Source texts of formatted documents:
________________________

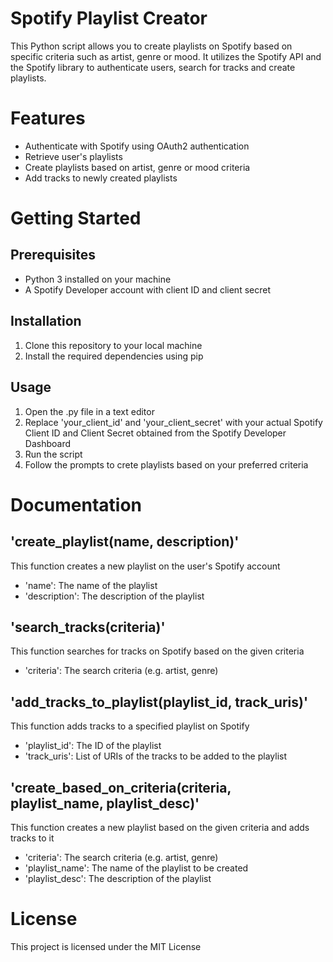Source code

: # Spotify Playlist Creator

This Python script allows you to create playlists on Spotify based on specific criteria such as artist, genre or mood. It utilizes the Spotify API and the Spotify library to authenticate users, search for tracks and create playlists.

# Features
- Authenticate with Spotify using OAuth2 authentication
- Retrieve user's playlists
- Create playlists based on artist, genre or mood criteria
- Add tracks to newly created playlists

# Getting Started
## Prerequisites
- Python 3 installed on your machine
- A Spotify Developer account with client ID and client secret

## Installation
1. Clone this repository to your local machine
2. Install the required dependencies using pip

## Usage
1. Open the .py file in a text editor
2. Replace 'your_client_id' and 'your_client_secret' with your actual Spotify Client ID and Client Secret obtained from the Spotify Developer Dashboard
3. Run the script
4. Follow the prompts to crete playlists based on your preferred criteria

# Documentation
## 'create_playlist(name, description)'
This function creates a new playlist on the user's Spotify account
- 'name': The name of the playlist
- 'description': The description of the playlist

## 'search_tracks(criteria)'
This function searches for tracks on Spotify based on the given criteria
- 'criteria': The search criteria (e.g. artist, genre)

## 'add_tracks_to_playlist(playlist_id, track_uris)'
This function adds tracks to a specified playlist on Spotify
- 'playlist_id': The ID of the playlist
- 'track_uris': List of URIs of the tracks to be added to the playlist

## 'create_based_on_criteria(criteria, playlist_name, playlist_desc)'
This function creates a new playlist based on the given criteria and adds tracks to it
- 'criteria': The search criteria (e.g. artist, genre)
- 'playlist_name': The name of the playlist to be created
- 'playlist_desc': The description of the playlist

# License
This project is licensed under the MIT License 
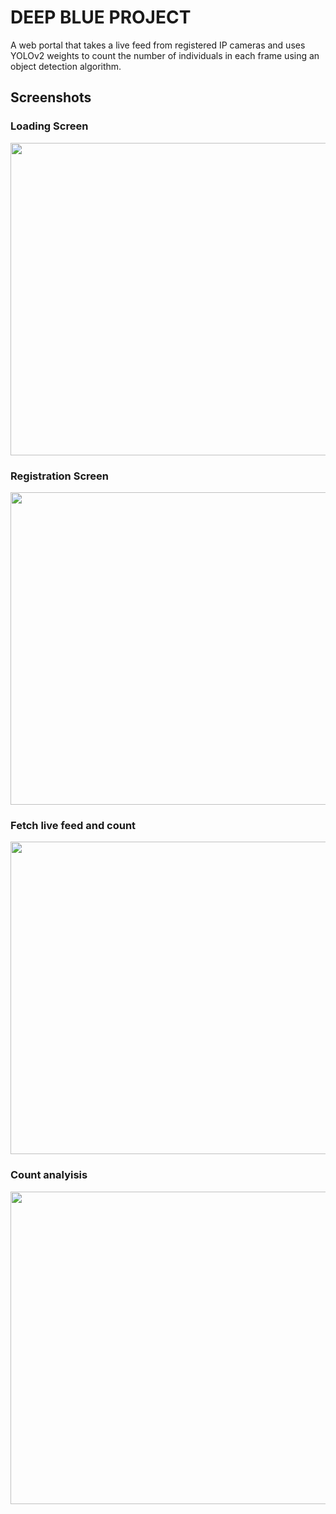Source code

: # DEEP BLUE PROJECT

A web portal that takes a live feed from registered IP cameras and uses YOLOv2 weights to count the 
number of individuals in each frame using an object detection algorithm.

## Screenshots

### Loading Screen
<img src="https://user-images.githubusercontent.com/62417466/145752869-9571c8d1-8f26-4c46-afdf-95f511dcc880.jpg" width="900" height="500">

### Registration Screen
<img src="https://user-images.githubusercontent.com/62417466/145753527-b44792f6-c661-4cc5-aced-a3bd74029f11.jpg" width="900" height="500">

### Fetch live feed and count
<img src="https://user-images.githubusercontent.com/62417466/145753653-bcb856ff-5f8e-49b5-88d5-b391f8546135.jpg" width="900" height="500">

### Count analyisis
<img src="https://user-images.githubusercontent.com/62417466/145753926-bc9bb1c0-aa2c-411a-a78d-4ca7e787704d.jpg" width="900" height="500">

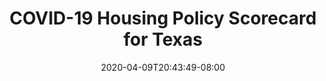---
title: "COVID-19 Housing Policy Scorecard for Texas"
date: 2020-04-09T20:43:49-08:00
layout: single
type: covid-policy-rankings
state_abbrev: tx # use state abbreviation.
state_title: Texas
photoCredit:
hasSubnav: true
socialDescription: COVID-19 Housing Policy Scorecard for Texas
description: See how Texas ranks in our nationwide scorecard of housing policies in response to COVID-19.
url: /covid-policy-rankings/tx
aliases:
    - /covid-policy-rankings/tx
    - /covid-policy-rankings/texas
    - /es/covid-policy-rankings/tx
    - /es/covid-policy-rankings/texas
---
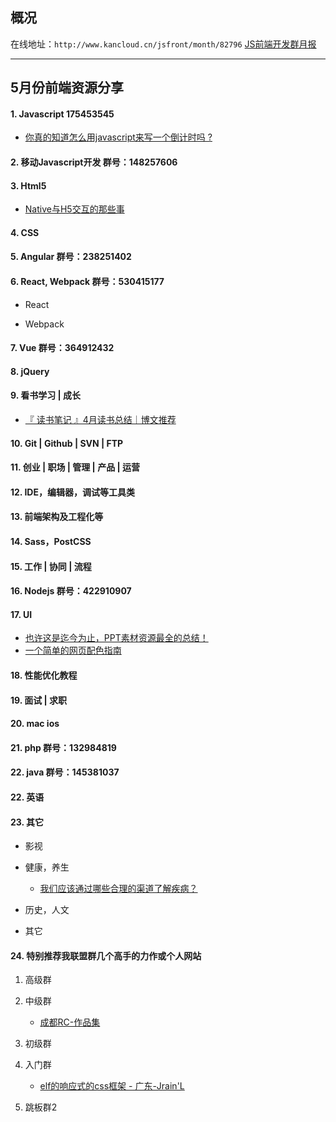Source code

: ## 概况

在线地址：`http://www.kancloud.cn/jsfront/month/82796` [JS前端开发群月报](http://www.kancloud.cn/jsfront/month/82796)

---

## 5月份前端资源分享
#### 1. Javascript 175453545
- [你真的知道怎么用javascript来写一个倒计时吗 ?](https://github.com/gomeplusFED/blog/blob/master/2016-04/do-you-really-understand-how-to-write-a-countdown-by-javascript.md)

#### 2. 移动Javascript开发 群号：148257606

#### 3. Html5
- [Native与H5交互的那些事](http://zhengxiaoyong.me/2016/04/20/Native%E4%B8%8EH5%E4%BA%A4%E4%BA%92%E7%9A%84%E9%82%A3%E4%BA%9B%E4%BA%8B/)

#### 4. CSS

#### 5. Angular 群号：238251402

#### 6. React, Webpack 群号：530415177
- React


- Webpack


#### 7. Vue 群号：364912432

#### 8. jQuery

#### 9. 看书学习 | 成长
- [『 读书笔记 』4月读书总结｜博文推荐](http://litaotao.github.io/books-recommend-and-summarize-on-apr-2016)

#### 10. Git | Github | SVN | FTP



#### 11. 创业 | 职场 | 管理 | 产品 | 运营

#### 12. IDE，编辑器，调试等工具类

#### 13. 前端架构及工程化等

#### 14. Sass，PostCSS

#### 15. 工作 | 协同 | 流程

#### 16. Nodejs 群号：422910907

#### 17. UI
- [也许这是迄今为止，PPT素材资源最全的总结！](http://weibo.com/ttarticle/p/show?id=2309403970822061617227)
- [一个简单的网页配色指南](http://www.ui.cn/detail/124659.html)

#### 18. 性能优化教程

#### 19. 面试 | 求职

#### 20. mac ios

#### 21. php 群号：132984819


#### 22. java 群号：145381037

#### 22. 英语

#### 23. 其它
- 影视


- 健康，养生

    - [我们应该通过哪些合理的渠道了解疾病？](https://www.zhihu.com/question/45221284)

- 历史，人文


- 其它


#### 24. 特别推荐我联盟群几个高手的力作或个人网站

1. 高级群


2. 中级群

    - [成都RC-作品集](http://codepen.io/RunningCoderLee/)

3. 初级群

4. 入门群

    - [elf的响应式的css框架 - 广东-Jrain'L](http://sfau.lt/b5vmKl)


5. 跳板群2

________________________

Show every line above in which the word "Python" is found.

◆ Response to the exercise ◆
This Python script allows you to create playlists on Spotify based on specific criteria such as artist, genre or mood. It utilizes the Spotify API and the Spotify library to authenticate users, search for tracks and create playlists.
- Python 3 installed on your machine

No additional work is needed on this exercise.